• [Instructions to follow]
For every line in the entries that contains "markers", show the whole line.

Dataset entries:
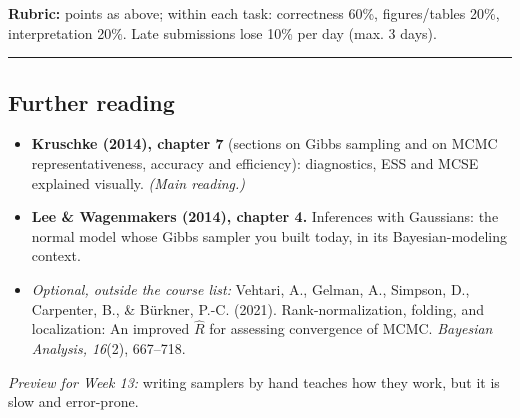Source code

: \textbf{Rubric:} points as above; within each task: correctness 60\%,
figures/tables 20\%, interpretation 20\%. Late submissions lose 10\% per
day (max. 3 days).

\begin{center}\rule{0.5\linewidth}{0.5pt}\end{center}

\subsection{Further reading}

\begin{itemize}
\tightlist
\item
  \textbf{Kruschke (2014), chapter 7} (sections on Gibbs sampling and on
  MCMC representativeness, accuracy and efficiency): diagnostics, ESS
  and MCSE explained visually. \emph{(Main reading.)}
\item
  \textbf{Lee \& Wagenmakers (2014), chapter 4.} Inferences with
  Gaussians: the normal model whose Gibbs sampler you built today, in
  its Bayesian-modeling context.
\item
  \emph{Optional, outside the course list:} Vehtari, A., Gelman, A.,
  Simpson, D., Carpenter, B., \& Bürkner, P.-C. (2021).
  Rank-normalization, folding, and localization: An improved \(\hat R\)
  for assessing convergence of MCMC. \emph{Bayesian Analysis, 16}(2),
  667--718.
\end{itemize}

\emph{Preview for Week 13:} writing samplers by hand teaches how they
work, but it is slow and error-prone.
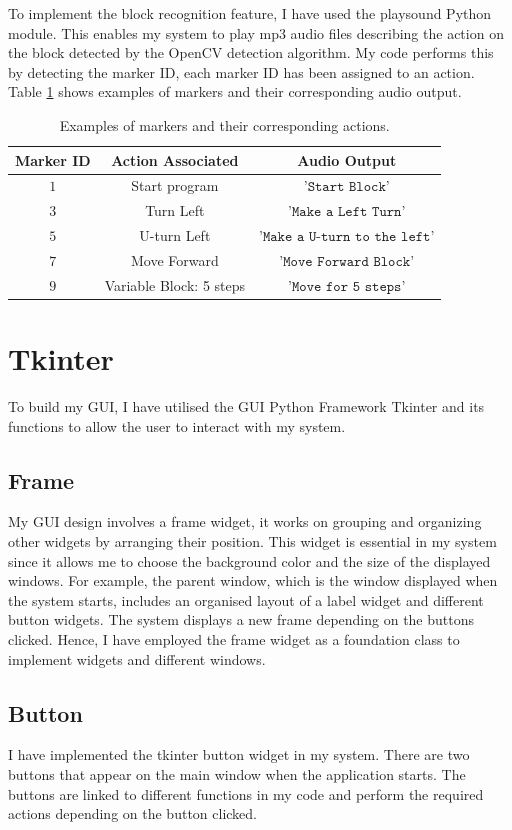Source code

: \documentclass[oneside,%
                    author={Malak Hajji},
                    degree={BSc},
                    title={Designing An Accessible Computational Toolkit For Students},
                  subtitle={With Mixed Visual Abilities}]{dissertation}
\begin{document}
To implement the block recognition feature, I have used the playsound Python module. This enables my system to play mp3 audio files describing the action on the block detected by the OpenCV detection algorithm. My code performs this by detecting the marker ID, each marker ID has been assigned to an action. Table \ref{tab-sound} shows examples of markers and their corresponding audio output.
\FloatBarrier
\begin{table}[h]
\centering
\begin{tabular}{|c|c|c|}
\hline
Marker ID      & Action Associated      & Audio Output      \\
\hline
$1     $ & Start program  & $\texttt{'Start Block'}   $ \\
$3     $ & Turn Left      & $\texttt{'Make a Left Turn'}   $ \\
$5     $ &U-turn Left& $ \texttt{'Make a U-turn to the left'} $\\
$7     $ & Move Forward & $\texttt{'Move Forward Block'}   $ \\
$9     $ & Variable Block: 5 steps   & $\texttt{'Move for 5 steps'} $ \\
\hline
\end{tabular}
\caption{Examples of markers and their corresponding actions.}
\label{tab-sound}
\end{table}
\FloatBarrier
\section{Tkinter}

To build my GUI, I have utilised the GUI Python Framework Tkinter and its functions to allow the user to interact with my system.

\subsection{Frame}
My GUI design involves a frame widget, it works on grouping and organizing other widgets by arranging their position. This widget is essential in my system since it allows me to choose the background color and the size of the displayed windows. For example, the parent window, which is the window displayed when the system starts, includes an organised layout of a label widget and different button widgets. The system displays a new frame depending on the buttons clicked. Hence, I have employed the frame widget as a foundation class to implement widgets and different windows.

\subsection{Button}
I have implemented the tkinter button widget in my system. There are two buttons that appear on the main window when the application starts. The buttons are linked to different functions in my code and perform the required actions depending on the button clicked.
\end{document}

• [Problem solution]
To implement the block recognition feature, I have used the playsound Python module. This enables my system to play mp3 audio files describing the action on the block detected by the OpenCV detection algorithm. My code performs this by detecting the marker ID, each marker ID has been assigned to an action. Table \ref{tab-sound} shows examples of markers and their corresponding audio output.
\caption{Examples of markers and their corresponding actions.}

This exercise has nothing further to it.